誕生した子どもが、最初に受け取る「愛」は、両親からのものです。ですから、両親からの「愛」を適切に受けられなかった、という感情を持つ人が非常に多いということは解るのです。私もその一人だったと言っていいでしょう。

ですが、それを霊界にイメージする「神」に仮託してはなりません。『聖書』でしばしば「神」を父になぞらえて語っているのは、創造者と被創造物との関係を、もっとも簡単に解らせるには、父と子という親子関係で示すのが、方便として手っ取り早かったからです。当時の人々は、ほとんど無学だったことに注目してください。

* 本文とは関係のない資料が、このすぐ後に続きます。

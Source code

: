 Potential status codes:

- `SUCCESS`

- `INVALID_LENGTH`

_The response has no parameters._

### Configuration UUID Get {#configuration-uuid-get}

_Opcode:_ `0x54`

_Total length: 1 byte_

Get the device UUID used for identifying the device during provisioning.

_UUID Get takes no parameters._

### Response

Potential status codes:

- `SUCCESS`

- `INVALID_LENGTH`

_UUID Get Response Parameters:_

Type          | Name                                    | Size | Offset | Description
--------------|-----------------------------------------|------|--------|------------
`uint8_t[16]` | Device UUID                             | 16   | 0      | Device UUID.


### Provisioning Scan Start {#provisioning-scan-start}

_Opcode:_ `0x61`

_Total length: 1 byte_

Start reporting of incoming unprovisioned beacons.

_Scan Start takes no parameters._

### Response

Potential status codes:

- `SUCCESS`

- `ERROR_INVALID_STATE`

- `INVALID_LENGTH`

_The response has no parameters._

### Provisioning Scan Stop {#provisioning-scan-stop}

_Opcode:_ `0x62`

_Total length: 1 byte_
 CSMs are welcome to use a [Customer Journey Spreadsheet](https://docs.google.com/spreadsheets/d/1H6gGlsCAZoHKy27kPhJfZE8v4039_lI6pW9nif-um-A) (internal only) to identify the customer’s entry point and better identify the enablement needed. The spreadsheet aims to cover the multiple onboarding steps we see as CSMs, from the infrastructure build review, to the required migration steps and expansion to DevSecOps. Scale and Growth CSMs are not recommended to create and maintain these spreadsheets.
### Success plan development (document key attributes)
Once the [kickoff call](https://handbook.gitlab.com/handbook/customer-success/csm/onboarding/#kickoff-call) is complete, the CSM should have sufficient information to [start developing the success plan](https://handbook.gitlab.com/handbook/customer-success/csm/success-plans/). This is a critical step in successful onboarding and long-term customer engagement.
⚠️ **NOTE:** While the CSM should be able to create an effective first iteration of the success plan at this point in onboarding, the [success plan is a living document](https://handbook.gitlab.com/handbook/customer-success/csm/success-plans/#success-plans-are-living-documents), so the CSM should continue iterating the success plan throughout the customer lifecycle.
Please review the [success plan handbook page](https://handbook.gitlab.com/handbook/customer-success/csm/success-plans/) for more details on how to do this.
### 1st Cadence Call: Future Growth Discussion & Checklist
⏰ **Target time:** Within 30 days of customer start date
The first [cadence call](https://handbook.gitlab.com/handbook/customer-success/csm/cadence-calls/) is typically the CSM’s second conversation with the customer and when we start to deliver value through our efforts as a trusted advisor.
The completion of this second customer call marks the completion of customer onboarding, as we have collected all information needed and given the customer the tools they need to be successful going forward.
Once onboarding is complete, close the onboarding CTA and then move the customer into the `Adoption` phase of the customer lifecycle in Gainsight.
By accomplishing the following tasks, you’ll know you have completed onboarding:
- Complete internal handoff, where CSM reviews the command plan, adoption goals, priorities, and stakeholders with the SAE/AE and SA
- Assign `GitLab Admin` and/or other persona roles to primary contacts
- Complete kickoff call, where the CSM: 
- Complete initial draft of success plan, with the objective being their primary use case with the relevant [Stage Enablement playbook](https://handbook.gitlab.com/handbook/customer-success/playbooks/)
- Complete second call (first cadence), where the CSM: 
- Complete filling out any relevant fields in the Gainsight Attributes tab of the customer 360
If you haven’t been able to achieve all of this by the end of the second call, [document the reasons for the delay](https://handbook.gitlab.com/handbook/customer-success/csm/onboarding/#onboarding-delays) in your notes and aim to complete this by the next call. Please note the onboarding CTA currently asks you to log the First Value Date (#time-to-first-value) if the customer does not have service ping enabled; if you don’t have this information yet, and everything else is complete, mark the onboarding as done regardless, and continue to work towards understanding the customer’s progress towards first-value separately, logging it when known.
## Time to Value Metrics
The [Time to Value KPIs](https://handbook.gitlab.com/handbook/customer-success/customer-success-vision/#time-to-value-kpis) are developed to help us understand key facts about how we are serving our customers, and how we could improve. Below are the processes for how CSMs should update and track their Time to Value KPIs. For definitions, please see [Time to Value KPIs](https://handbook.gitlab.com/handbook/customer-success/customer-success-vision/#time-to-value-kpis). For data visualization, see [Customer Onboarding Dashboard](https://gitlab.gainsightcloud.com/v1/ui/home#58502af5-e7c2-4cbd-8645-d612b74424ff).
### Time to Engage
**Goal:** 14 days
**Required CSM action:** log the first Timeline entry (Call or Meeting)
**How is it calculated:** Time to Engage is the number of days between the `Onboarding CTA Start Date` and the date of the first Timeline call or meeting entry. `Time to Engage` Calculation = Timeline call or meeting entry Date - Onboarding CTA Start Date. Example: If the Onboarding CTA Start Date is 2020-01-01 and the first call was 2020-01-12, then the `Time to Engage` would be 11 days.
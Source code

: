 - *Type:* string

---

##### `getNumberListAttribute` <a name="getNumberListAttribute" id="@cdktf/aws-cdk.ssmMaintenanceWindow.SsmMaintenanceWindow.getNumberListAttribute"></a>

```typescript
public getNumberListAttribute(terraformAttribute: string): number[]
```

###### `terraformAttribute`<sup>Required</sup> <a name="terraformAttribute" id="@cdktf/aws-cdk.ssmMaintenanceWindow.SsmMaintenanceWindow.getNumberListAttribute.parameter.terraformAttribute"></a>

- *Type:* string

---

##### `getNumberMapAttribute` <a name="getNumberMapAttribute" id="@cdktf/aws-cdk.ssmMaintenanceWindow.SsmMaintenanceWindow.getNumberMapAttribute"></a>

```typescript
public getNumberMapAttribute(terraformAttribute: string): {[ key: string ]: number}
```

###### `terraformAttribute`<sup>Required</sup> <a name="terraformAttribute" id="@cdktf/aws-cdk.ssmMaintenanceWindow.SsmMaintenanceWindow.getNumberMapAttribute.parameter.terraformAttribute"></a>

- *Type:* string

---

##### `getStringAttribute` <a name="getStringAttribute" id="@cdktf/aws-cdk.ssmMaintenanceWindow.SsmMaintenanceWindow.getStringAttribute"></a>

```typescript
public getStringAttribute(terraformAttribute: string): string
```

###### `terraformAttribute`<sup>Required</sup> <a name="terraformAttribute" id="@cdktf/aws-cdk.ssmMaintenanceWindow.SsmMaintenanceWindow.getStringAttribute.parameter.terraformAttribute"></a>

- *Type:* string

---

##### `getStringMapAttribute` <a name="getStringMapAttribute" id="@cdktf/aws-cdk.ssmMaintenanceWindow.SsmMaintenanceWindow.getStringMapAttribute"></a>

しかし、この世に生まれて、両親との間で、満たされぬ「愛」への渇望や憎悪の感情が、もししこりとして残ったとするならば、それはあなたが生きているうちに、《現実的な問題として》処理し、乗り越えなければならないのです。まさに、それこそが、この世に生を受けていることの意味なのですから。

現実で起きていることは、きちんと現実に向き合わなければなりません。そうでない限り乗り越えることはできず、霊性の向上もありません。ですからその代償行為として、自分がイメージする霊界の父に仮託するようなことは、慎まねばならないのです。なぜなら、幻想の父はいないのであって、それは現実逃避でしかないからです。

「神」と呼ぶものが「父」ではなく、「理法」だと知った時、なぜ私が驚喜したのかと言えば、これ以上の公平さはないからです。誰にでも等しくそれは作用する。そこに、「父」の概念を超えた、もっと大きな「愛」、普遍的な「愛」、無償の「愛」があることに気づいたのです。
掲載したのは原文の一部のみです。